WHAT THIS TASK INVOLVES. What lines in the material hold the string "iframe"? Copy out each of them.

EXERCISE DATA.
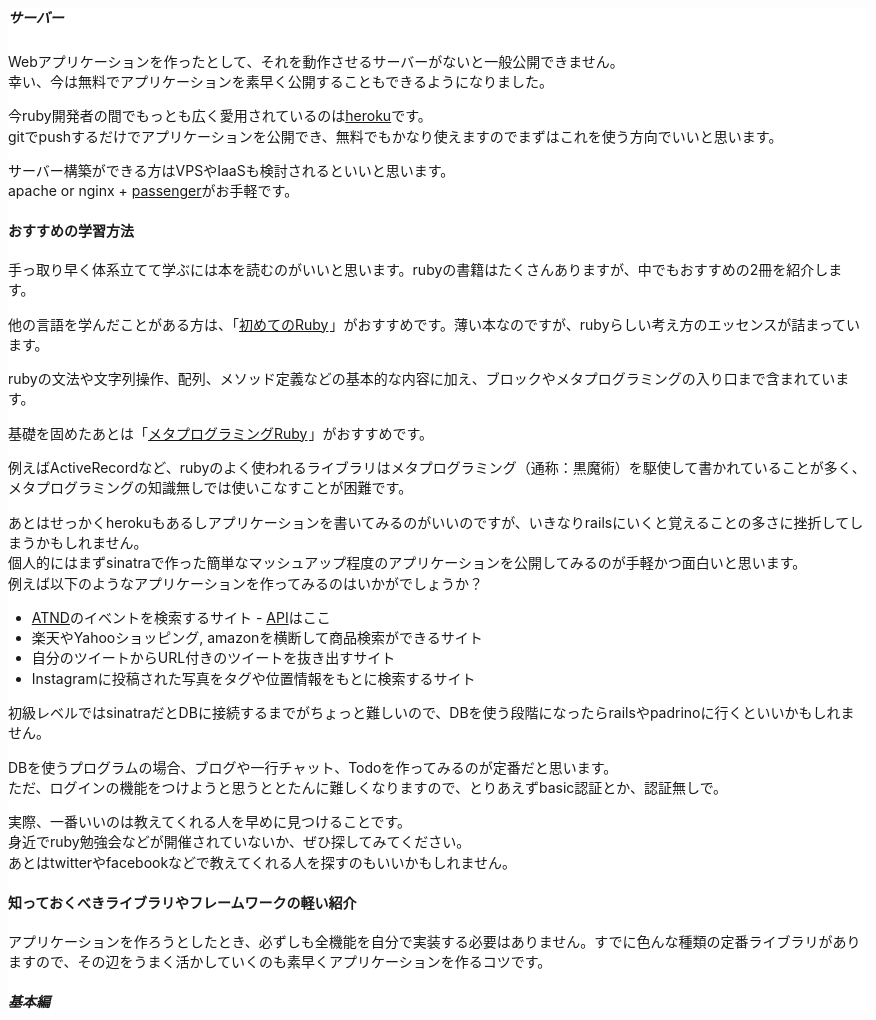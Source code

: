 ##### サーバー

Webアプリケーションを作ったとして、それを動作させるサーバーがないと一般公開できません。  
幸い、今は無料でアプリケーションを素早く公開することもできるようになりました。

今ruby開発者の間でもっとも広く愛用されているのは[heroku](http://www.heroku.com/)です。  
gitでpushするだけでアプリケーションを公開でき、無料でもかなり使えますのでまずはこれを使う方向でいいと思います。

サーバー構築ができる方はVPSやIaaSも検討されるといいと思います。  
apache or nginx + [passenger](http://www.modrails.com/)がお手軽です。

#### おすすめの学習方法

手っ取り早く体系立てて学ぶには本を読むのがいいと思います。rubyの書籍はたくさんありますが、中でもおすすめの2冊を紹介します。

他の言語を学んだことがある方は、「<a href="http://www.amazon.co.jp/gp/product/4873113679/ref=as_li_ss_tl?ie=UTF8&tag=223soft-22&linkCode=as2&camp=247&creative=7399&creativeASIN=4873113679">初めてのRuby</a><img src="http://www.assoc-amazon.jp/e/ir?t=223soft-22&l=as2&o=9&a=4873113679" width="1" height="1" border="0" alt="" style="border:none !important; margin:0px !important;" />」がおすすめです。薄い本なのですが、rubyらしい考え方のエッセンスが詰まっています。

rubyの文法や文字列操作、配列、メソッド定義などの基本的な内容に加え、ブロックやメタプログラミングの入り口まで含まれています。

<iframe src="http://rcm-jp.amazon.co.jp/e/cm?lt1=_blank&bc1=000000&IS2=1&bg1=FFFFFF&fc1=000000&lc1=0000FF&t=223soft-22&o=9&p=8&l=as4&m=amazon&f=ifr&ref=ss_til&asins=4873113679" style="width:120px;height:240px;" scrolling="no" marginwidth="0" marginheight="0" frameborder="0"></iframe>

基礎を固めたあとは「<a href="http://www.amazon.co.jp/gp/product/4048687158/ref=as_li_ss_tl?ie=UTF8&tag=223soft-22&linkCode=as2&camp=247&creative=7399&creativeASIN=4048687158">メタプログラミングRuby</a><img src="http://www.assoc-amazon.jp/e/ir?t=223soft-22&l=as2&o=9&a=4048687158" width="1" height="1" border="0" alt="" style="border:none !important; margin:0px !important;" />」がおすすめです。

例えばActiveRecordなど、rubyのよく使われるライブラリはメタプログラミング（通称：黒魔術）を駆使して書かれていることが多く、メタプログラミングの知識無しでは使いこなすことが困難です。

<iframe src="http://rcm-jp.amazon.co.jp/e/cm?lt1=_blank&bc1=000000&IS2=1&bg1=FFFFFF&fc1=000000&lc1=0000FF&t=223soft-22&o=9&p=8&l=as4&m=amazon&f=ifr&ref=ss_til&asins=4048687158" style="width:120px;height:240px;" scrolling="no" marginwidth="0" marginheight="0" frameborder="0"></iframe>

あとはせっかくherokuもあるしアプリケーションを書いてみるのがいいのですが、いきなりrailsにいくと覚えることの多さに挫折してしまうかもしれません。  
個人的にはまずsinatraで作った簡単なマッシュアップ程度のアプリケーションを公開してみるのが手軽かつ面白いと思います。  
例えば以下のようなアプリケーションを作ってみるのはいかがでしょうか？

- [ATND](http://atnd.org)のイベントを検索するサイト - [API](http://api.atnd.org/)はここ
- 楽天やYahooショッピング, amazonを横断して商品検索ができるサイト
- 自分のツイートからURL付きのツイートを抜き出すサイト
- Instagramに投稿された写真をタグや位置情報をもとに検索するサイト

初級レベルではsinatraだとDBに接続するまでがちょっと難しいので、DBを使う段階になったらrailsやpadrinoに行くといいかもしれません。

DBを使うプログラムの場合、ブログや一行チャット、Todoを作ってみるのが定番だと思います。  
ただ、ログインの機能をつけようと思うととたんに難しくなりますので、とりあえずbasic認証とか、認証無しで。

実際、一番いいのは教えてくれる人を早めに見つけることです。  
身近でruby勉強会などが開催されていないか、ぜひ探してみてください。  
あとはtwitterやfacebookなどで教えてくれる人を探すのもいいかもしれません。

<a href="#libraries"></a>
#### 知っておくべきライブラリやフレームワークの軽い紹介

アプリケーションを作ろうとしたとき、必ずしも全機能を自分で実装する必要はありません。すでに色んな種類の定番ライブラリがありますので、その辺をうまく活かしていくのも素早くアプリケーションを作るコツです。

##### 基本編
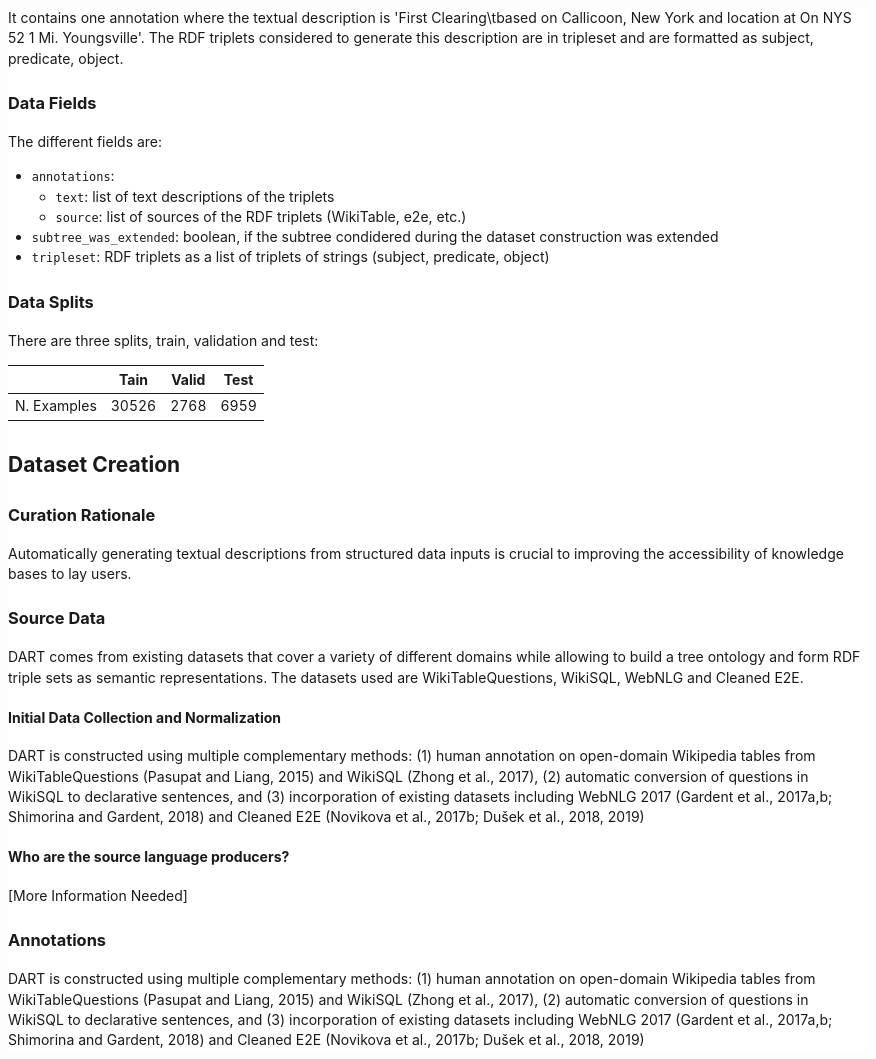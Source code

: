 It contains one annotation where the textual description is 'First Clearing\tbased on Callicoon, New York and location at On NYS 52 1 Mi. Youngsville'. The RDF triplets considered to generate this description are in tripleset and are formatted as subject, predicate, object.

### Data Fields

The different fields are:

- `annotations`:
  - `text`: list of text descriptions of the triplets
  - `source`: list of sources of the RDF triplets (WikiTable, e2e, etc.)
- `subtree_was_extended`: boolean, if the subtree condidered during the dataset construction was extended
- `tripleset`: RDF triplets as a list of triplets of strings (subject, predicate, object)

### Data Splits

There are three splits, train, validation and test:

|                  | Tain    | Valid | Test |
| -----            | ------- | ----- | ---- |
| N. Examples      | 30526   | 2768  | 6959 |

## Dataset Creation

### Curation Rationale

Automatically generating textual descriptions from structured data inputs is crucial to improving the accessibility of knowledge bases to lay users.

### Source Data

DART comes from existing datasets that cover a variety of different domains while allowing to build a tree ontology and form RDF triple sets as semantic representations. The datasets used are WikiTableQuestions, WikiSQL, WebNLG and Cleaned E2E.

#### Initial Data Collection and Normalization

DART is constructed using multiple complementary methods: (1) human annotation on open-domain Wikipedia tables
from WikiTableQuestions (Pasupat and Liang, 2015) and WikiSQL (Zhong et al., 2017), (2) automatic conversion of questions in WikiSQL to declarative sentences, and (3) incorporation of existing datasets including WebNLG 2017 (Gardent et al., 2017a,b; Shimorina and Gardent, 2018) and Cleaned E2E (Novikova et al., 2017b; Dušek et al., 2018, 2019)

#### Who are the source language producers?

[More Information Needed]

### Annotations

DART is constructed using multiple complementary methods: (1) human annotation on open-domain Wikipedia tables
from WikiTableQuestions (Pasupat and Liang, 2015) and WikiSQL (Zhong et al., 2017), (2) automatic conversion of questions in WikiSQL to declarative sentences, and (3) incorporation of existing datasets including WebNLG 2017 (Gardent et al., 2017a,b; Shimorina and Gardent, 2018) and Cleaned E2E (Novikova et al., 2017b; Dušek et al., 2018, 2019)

RESPONSE.
<iframe src="http://rcm-jp.amazon.co.jp/e/cm?lt1=_blank&bc1=000000&IS2=1&bg1=FFFFFF&fc1=000000&lc1=0000FF&t=223soft-22&o=9&p=8&l=as4&m=amazon&f=ifr&ref=ss_til&asins=4873113679" style="width:120px;height:240px;" scrolling="no" marginwidth="0" marginheight="0" frameborder="0"></iframe>
<iframe src="http://rcm-jp.amazon.co.jp/e/cm?lt1=_blank&bc1=000000&IS2=1&bg1=FFFFFF&fc1=000000&lc1=0000FF&t=223soft-22&o=9&p=8&l=as4&m=amazon&f=ifr&ref=ss_til&asins=4048687158" style="width:120px;height:240px;" scrolling="no" marginwidth="0" marginheight="0" frameborder="0"></iframe>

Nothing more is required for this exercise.